Despite the potential dangers, myths about drinking persist, which—for some—can prove fatal. Scientific studies supported by the National Institute on Alcohol Abuse and Alcoholism provide important information that challenges these widespread, yet incorrect, beliefs about how quickly alcohol affects the body and how long the effects of drinking last.
Alcohol’s Effects Begin Quickly, Before You Know It!
People may not recognize that critical decision-making abilities and driving-related skills are already diminished long before they show overt signs of intoxication.
Initially, alcohol may appear to act as a stimulant, so people who drink may feel upbeat and excited. But don’t be fooled.

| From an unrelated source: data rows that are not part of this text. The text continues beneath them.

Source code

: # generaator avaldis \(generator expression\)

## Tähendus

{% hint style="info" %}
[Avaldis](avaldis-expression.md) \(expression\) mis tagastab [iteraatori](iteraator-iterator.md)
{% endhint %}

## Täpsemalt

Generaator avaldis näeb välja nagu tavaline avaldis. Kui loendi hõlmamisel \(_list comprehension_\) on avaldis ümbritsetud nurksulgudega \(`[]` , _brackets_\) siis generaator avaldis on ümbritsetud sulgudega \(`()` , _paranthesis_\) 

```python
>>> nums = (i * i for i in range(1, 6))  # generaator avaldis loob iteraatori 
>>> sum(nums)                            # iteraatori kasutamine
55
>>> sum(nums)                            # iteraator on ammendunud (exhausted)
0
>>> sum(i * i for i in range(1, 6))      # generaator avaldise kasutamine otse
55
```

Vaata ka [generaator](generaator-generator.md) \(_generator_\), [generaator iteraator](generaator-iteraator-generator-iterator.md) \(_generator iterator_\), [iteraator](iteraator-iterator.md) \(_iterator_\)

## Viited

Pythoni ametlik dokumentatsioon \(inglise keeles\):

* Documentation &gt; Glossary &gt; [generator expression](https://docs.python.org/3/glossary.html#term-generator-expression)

Alcohol decreases inhibitions and judgment and can lead to reckless decisions.
As people consume more alcohol, reaction times get longer and behavior becomes poorly controlled and sometimes even aggressive—leading to fights and other types of violence. Continued drinking causes the slurred speech and loss of balance that is typically associated with being drunk.
Alcohol can also cause blackouts—which are gaps in a person’s memory while they were intoxicated. These gaps happen when a person drinks enough alcohol to temporarily block the transfer of memories from short-term to long-term storage—known as memory consolidation—in a brain area called the hippocampus. At higher blood alcohol concentration levels, alcohol acts as a clear depressant, which can cause people who drink to pass out if the dose is high enough. At even higher levels, people who drink face the danger of life-threatening alcohol overdose due to the suppression of vital life functions.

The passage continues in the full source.